* _EXERCISE REQUIREMENTS_: Every entry that follows must be written out exactly, apart from its pictures.

* _INPUT RECORDS_:
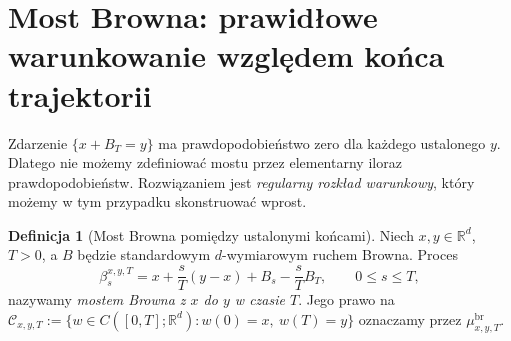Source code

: \documentclass[11pt,a4paper,oneside]{report}
\numberwithin{equation}{chapter}
\theoremstyle{plain}
\theoremstyle{definition}
\newtheorem{definicja}{Definicja}[chapter]
\theoremstyle{remark}
\newcommand{\R}{\mathbb{R}}
\newcommand{\calC}{\mathcal{C}}
\begin{document}
\section{Most Browna: prawidłowe warunkowanie względem końca trajektorii}\label{sec:volIII:15:02}

Zdarzenie $\{x+B_T=y\}$ ma prawdopodobieństwo zero dla
każdego ustalonego $y$. Dlatego nie możemy zdefiniować mostu
przez elementarny iloraz prawdopodobieństw.
Rozwiązaniem jest \emph{regularny rozkład warunkowy}, który
możemy w tym przypadku skonstruować wprost.

\begin{definicja}[Most Browna pomiędzy ustalonymi końcami]\label{def:volIII:15:02}
\label{def:brownian-bridge-path}
Niech $x,y\in\R^d$, $T>0$, a $B$ będzie standardowym
$d$-wymiarowym ruchem Browna. Proces
\[
 \beta_s^{x,y,T}=x+\frac{s}{T}(y-x)+B_s-\frac{s}{T}B_T,
 \qquad 0\le s\le T,
\]
nazywamy \emph{mostem Browna z $x$ do $y$ w czasie $T$}.
Jego prawo na
$\calC_{x,y,T}:=\{w\in C([0,T];\R^d):w(0)=x,\ w(T)=y\}$
oznaczamy przez $\mu_{x,y,T}^{\mathrm{br}}$.
\end{definicja}
\end{document}
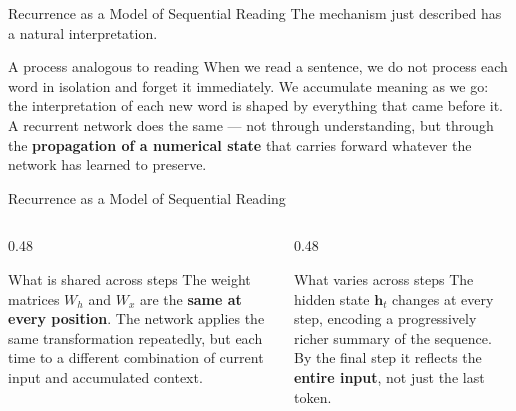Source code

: \documentclass[aspectratio=169]{beamer}
\begin{document}
%
%
\begin{frame}{Recurrence as a Model of Sequential Reading}
The mechanism just described has a natural interpretation.

\vspace{0.15cm}
\begin{block}{A process analogous to reading}
When we read a sentence, we do not process each word
in isolation and forget it immediately.
We accumulate meaning as we go: the interpretation of each new word
is shaped by everything that came before it.
A recurrent network does the same --- not through understanding,
but through the \textbf{propagation of a numerical state}
that carries forward whatever the network has learned to preserve.
\end{block}
\end{frame}
%
%
\begin{frame}{Recurrence as a Model of Sequential Reading}
\vspace{0.2cm}
\begin{columns}[T]
\begin{column}{0.48\textwidth}
\begin{block}{What is shared across steps}
The weight matrices $W_h$ and $W_x$ are the \textbf{same at every position}.
The network applies the same transformation repeatedly,
but each time to a different combination of current input
and accumulated context.
\end{block}
\end{column}
\begin{column}{0.48\textwidth}
\begin{alertblock}{What varies across steps}
The hidden state $\bm{h}_t$ changes at every step,
encoding a progressively richer summary of the sequence.
By the final step it reflects the \textbf{entire input},
not just the last token.
\end{alertblock}
\end{column}
\end{columns}
\end{frame}
%
\end{document}
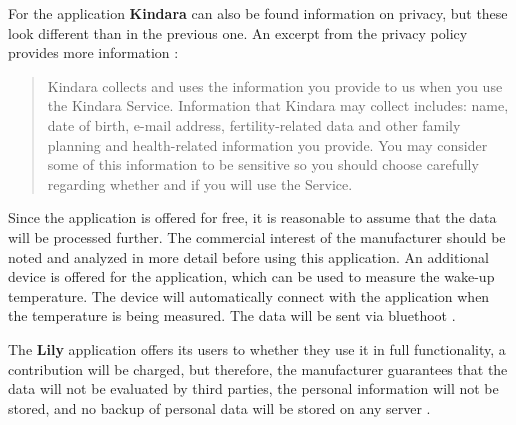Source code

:For the application \textbf{Kindara} can also be found information on privacy, but these look different than in the previous one. An excerpt from the privacy policy provides more information \cite{kindara}:
\begin{quote}
	Kindara collects and uses the information you provide to us when you use the Kindara Service. Information that Kindara may collect includes: name, date of birth, e-mail address, fertility-related data and other family planning and health-related information you provide. You may consider some of this information to be sensitive so you should choose carefully regarding whether and if you will use the Service.
\end{quote}
Since the application is offered for free, it is reasonable to assume that the data will be processed further. The commercial interest of the manufacturer should be noted and analyzed in more detail before using this application.
An additional device is offered for the application, which can be used to measure the wake-up temperature. The device will automatically connect with the application when the temperature is being measured. The data will be sent via bluethoot \cite{kindara}.

The \textbf{Lily} application offers its users to whether they use it in full functionality, a contribution will be charged, but therefore, the manufacturer guarantees that the data will not be evaluated by third parties, the personal information will not be stored, and no backup of personal data will be stored on any server \cite{lily}.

* _RESULT FOR THIS TASK_:
Source code

: \documentclass[11pt,a4paper,oneside]{report}
\numberwithin{equation}{chapter}
\theoremstyle{plain}
\theoremstyle{definition}
\newtheorem{definicja}{Definicja}[chapter]
\theoremstyle{remark}
\newcommand{\R}{\mathbb{R}}
\newcommand{\calC}{\mathcal{C}}
\begin{document}
\section{Most Browna: prawidłowe warunkowanie względem końca trajektorii}\label{sec:volIII:15:02}

Zdarzenie $\{x+B_T=y\}$ ma prawdopodobieństwo zero dla
każdego ustalonego $y$. Dlatego nie możemy zdefiniować mostu
przez elementarny iloraz prawdopodobieństw.
Rozwiązaniem jest \emph{regularny rozkład warunkowy}, który
możemy w tym przypadku skonstruować wprost.

\begin{definicja}[Most Browna pomiędzy ustalonymi końcami]\label{def:volIII:15:02}
\label{def:brownian-bridge-path}
Niech $x,y\in\R^d$, $T>0$, a $B$ będzie standardowym
$d$-wymiarowym ruchem Browna. Proces
\[
 \beta_s^{x,y,T}=x+\frac{s}{T}(y-x)+B_s-\frac{s}{T}B_T,
 \qquad 0\le s\le T,
\]
nazywamy \emph{mostem Browna z $x$ do $y$ w czasie $T$}.
Jego prawo na
$\calC_{x,y,T}:=\{w\in C([0,T];\R^d):w(0)=x,\ w(T)=y\}$
oznaczamy przez $\mu_{x,y,T}^{\mathrm{br}}$.
\end{definicja}
\end{document}
Source code

: \documentclass[aspectratio=169]{beamer}
\begin{document}
%
%
\begin{frame}{Recurrence as a Model of Sequential Reading}
The mechanism just described has a natural interpretation.

\vspace{0.15cm}
\begin{block}{A process analogous to reading}
When we read a sentence, we do not process each word
in isolation and forget it immediately.
We accumulate meaning as we go: the interpretation of each new word
is shaped by everything that came before it.
A recurrent network does the same --- not through understanding,
but through the \textbf{propagation of a numerical state}
that carries forward whatever the network has learned to preserve.
\end{block}
\end{frame}
%
%
\begin{frame}{Recurrence as a Model of Sequential Reading}
\vspace{0.2cm}
\begin{columns}[T]
\begin{column}{0.48\textwidth}
\begin{block}{What is shared across steps}
The weight matrices $W_h$ and $W_x$ are the \textbf{same at every position}.
The network applies the same transformation repeatedly,
but each time to a different combination of current input
and accumulated context.
\end{block}
\end{column}
\begin{column}{0.48\textwidth}
\begin{alertblock}{What varies across steps}
The hidden state $\bm{h}_t$ changes at every step,
encoding a progressively richer summary of the sequence.
By the final step it reflects the \textbf{entire input},
not just the last token.
\end{alertblock}
\end{column}
\end{columns}
\end{frame}
%
\end{document}
Source code

:For the application \textbf{Kindara} can also be found information on privacy, but these look different than in the previous one. An excerpt from the privacy policy provides more information \cite{kindara}:
\begin{quote}
	Kindara collects and uses the information you provide to us when you use the Kindara Service. Information that Kindara may collect includes: name, date of birth, e-mail address, fertility-related data and other family planning and health-related information you provide. You may consider some of this information to be sensitive so you should choose carefully regarding whether and if you will use the Service.
\end{quote}
Since the application is offered for free, it is reasonable to assume that the data will be processed further. The commercial interest of the manufacturer should be noted and analyzed in more detail before using this application.
An additional device is offered for the application, which can be used to measure the wake-up temperature. The device will automatically connect with the application when the temperature is being measured. The data will be sent via bluethoot \cite{kindara}.

The \textbf{Lily} application offers its users to whether they use it in full functionality, a contribution will be charged, but therefore, the manufacturer guarantees that the data will not be evaluated by third parties, the personal information will not be stored, and no backup of personal data will be stored on any server \cite{lily}.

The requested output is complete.